Reading the identity section
Mass spectrometry confirms the molecular weight of the peptide. The COA will list:
- Theoretical mass — the calculated molecular weight of the labeled peptide
- Observed mass — what the instrument measured
- Difference / tolerance — how close the observed value is to theoretical
For most strength peptides, the observed and theoretical should match to within roughly 1 Da. Larger discrepancies mean either the molecule isn't what's labeled, the peptide is degraded, or there are significant byproducts in the mix.
If the COA shows mass-spec data, look at the actual numbers. "MS confirmed" with no values is a yellow flag. "Identity confirmed" with no method listed is a red flag.

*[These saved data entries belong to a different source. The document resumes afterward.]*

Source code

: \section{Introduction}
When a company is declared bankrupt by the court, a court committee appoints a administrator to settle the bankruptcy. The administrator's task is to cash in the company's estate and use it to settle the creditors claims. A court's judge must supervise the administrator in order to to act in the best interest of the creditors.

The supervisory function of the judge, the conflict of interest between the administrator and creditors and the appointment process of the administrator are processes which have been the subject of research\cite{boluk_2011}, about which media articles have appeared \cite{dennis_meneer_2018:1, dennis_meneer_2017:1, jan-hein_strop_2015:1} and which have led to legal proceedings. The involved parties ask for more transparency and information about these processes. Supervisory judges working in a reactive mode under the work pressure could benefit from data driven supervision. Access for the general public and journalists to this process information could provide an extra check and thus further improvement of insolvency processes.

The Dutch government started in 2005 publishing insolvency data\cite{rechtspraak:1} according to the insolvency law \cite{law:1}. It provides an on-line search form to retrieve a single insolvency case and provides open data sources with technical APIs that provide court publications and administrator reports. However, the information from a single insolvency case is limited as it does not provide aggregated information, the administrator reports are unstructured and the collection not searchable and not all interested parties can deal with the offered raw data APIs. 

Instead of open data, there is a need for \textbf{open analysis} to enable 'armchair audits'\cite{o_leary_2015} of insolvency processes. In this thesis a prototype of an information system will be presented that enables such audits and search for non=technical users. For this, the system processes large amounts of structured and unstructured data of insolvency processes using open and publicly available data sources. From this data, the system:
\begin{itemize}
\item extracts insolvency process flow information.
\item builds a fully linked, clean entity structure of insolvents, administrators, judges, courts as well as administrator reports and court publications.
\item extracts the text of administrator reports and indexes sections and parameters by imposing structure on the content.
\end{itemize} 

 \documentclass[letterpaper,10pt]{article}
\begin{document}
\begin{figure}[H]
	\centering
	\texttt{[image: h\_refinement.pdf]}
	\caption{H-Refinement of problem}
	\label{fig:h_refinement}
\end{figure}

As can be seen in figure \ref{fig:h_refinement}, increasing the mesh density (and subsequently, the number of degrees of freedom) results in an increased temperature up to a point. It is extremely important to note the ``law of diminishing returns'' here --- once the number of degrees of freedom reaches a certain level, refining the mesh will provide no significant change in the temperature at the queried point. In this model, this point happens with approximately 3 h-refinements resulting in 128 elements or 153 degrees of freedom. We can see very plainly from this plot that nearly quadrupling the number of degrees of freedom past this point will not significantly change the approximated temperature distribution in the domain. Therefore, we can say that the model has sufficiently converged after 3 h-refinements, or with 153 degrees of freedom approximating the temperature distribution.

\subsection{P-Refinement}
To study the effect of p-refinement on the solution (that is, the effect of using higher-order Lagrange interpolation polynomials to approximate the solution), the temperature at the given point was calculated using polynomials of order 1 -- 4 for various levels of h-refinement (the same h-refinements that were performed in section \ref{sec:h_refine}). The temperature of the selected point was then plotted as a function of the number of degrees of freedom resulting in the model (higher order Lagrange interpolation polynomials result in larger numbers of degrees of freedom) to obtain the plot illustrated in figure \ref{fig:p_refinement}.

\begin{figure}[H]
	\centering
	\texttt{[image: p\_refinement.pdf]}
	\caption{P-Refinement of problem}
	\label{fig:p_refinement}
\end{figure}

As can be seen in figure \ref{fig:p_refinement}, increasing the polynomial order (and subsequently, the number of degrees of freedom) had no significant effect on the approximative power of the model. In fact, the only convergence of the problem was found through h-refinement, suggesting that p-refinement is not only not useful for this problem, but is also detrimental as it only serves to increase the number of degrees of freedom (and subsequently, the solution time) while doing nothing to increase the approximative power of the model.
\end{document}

Reading the purity section
HPLC purity is reported as a percentage of total peak area at a given wavelength (typically 214 nm or 220 nm). The COA usually shows:
- Purity percentage — main peak as a percent of all peaks
- Chromatogram — visual trace of the run, with the main peak and any impurity peaks
- Method parameters — column, gradient, flow rate, detection wavelength
How to interpret the number:
| HPLC purity | Interpretation |
|---|---|
| 99%+ | Pharmaceutical-grade target |
| 98 to 99% | Reputable research-chem |
| 95 to 98% | Marginal; impurities may drive side effects |
| Below 95% | Problematic |
A chromatogram with one tall peak and a flat baseline is what you want. Multiple peaks of comparable size mean meaningful impurities. For more on what those impurities tend to be, see peptide purity explained.
Reading the endotoxin section
The LAL (Limulus Amebocyte Lysate) assay measures bacterial endotoxin in EU/mg (endotoxin units per milligram). The COA will list:
- Result — measured value, e.g. "0.8 EU/mg"

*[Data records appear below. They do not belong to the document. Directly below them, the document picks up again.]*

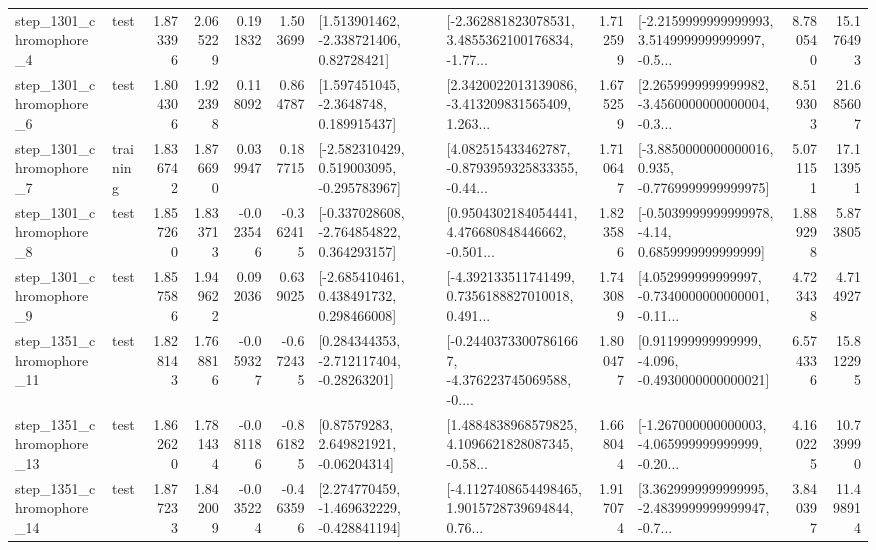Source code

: \begin{tabular}{llrrrrllrlrr}
  step\_1301\_chromophore\_4 &      test &      1.873396 &    2.065229 &      0.191832 &  1.503699 &     [1.513901462, -2.338721406, 0.82728421] &  [-2.362881823078531, 3.4855362100176834, -1.77... &       1.712599 &  [-2.2159999999999993, 3.5149999999999997, -0.5... &            8.780540 &         15.176493 \\
  step\_1301\_chromophore\_6 &      test &      1.804306 &    1.922398 &      0.118092 &  0.864787 &      [1.597451045, -2.3648748, 0.189915437] &  [2.3420022013139086, -3.413209831565409, 1.263... &       1.675259 &  [2.2659999999999982, -3.4560000000000004, -0.3... &            8.519303 &         21.685607 \\
  step\_1301\_chromophore\_7 &  training &      1.836742 &    1.876690 &      0.039947 &  0.187715 &   [-2.582310429, 0.519003095, -0.295783967] &  [4.082515433462787, -0.8793959325833355, -0.44... &       1.710647 &  [-3.8850000000000016, 0.935, -0.7769999999999975] &            5.071151 &         17.113951 \\
  step\_1301\_chromophore\_8 &      test &      1.857260 &    1.833713 &     -0.023546 & -0.362415 &   [-0.337028608, -2.764854822, 0.364293157] &  [0.9504302184054441, 4.476680848446662, -0.501... &       1.823586 &   [-0.5039999999999978, -4.14, 0.6859999999999999] &            1.889298 &          5.873805 \\
  step\_1301\_chromophore\_9 &      test &      1.857586 &    1.949622 &      0.092036 &  0.639025 &    [-2.685410461, 0.438491732, 0.298466008] &  [-4.392133511741499, 0.7356188827010018, 0.491... &       1.743089 &  [4.052999999999997, -0.7340000000000001, -0.11... &            4.723438 &          4.714927 \\
 step\_1351\_chromophore\_11 &      test &      1.828143 &    1.768816 &     -0.059327 & -0.672435 &    [0.284344353, -2.712117404, -0.28263201] &  [-0.24403733007861667, -4.376223745069588, -0.... &       1.800477 &   [0.911999999999999, -4.096, -0.4930000000000021] &            6.574336 &         15.812295 \\
 step\_1351\_chromophore\_13 &      test &      1.862620 &    1.781434 &     -0.081186 & -0.861825 &      [0.87579283, 2.649821921, -0.06204314] &  [1.4884838968579825, 4.1096621828087345, -0.58... &       1.668044 &  [-1.267000000000003, -4.065999999999999, -0.20... &            4.160225 &         10.739990 \\
 step\_1351\_chromophore\_14 &      test &      1.877233 &    1.842009 &     -0.035224 & -0.463596 &   [2.274770459, -1.469632229, -0.428841194] &  [-4.1127408654498465, 1.9015728739694844, 0.76... &       1.917074 &  [3.3629999999999995, -2.4839999999999947, -0.7... &            3.840397 &         11.498914 \\

\end{tabular}

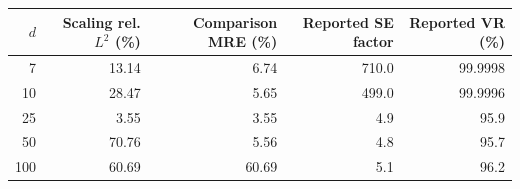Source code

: \begin{tabular}{r r r r r}
\toprule
$d$ & Scaling rel. $L^2$ (\%) & Comparison MRE (\%) & Reported SE factor & Reported VR (\%) \\
\midrule
7 & 13.14 & 6.74 & 710.0 & 99.9998 \\
10 & 28.47 & 5.65 & 499.0 & 99.9996 \\
25 & 3.55 & 3.55 & 4.9 & 95.9 \\
50 & 70.76 & 5.56 & 4.8 & 95.7 \\
100 & 60.69 & 60.69 & 5.1 & 96.2 \\
\bottomrule
\end{tabular}
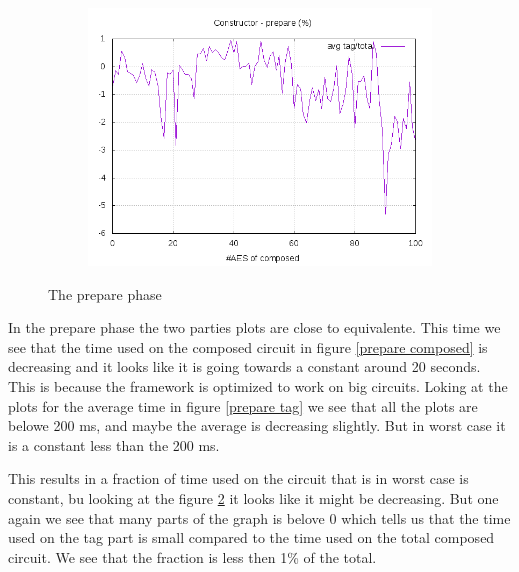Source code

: \documentclass[10pt,a4paper]{article}
\begin{document}
\begin{figure}[h]
\begin{subfigure}[t]{0.3\textwidth}
        \includegraphics[width=\textwidth]{const_prepare_frac}
        \caption{}
        \label{prepare frac}
    \end{subfigure}
    \caption{The prepare phase}
\end{figure}

In the prepare phase the two parties plots are close to equivalente. This time we see that the time used on the composed circuit in figure \ref{prepare composed} is decreasing and it looks like it is going towards a constant around 20 seconds. This is because the framework is optimized to work on big circuits.
Loking at the plots for the average time in figure \ref{prepare tag} we see that all the plots are belowe 200 ms, and maybe the average is decreasing slightly. But in worst case it is a constant less than the 200 ms.

This results in a fraction of time used on the circuit that is in worst case is constant, bu looking at the figure \ref{prepare frac} it looks like it might be decreasing. But one again we see that many parts of the graph is belove 0 which tells us that the time used on the tag part is small compared to the time used on the total composed circuit. We see that the fraction is less then 1\% of the total.
\end{document}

- Method — gel-clot, kinetic chromogenic, or kinetic turbidimetric
- Limit applied — what threshold the lab compared to
Reasonable thresholds:
| Use case | Endotoxin limit |
|---|---|
| Pharmaceutical injectable | Below 0.5 EU/mg |
| Research-chem injectable | Below 5 EU/mg |
| Topical | More lenient |
Endotoxin is the single most common cause of "the peptide gave me flu-like side effects" reports. A COA without endotoxin testing on an injectable product is incomplete. See endotoxin testing explained for the deeper background.
Batch number, test date, and lab identification
The administrative section of the COA is where many fake or recycled COAs fall apart:
- Batch / lot number — must match the number printed on the vial you're shipped. If it doesn't match, the COA is for a different production run.

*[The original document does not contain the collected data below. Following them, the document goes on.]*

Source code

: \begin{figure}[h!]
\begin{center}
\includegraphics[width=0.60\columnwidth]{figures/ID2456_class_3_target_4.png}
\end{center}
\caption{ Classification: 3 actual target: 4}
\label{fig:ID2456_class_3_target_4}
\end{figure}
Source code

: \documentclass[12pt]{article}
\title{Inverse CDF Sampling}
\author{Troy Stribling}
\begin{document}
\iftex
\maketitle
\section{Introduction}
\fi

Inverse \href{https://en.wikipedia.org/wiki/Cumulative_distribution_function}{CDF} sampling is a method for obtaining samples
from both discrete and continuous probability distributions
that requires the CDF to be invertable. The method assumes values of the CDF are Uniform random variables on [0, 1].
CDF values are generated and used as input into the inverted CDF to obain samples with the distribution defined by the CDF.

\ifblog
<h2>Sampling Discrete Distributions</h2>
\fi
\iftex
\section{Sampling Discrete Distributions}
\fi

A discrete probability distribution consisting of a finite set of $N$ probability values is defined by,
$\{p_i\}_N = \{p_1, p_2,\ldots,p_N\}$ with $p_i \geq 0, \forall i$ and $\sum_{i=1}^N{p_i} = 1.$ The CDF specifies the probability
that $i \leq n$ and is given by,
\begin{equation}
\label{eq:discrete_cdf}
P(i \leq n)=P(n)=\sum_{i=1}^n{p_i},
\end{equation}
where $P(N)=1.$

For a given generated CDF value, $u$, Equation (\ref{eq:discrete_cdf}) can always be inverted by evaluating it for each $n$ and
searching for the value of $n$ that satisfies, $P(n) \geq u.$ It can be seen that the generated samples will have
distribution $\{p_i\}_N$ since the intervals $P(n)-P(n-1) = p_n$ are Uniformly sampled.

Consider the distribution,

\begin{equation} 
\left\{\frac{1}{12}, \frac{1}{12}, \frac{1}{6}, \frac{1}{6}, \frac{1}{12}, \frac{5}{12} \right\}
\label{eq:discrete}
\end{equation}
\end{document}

- Test date — should be recent and predate the ship date. A COA from 18 months ago tells you nothing about a fresh batch.
- Manufacturing date — when the peptide was produced
- Expiry / retest date — when the lab recommends retesting
- Laboratory name and address — the analytical lab, not the vendor
Verify the lab is real. A web search for the lab's name should return a website with services, contact information, and a physical address. Labs that exist only as a logo on COAs are not third-party.
Common COA red flags
| Red flag | What it indicates |
|---|---|
| No batch number | Generic or recycled COA |
| Batch number doesn't match the vial | COA is for different material |
| Only one test category | Likely identity-only with no purity or endotoxin data |
| "In-house testing" | Not third-party |
| No test date | Could be years old |
| No chromatogram or mass-spec trace | Numbers without backup |
| Lab not findable online | Possibly fabricated |
| All values rounded to clean numbers | Possibly fabricated |
| Same COA across multiple batches | Recycled document |
When in doubt, ask the vendor for the raw chromatogram and mass-spec trace as image files. Reputable vendors will share them.
What to do with a COA after you receive it
Save it. Keep a folder by vendor and batch number, with the COA filed alongside the vial photo and order receipt. If a side effect shows up later, that paper trail is what makes investigation possible. Without it, you have no way to distinguish a bad vial from a bad protocol.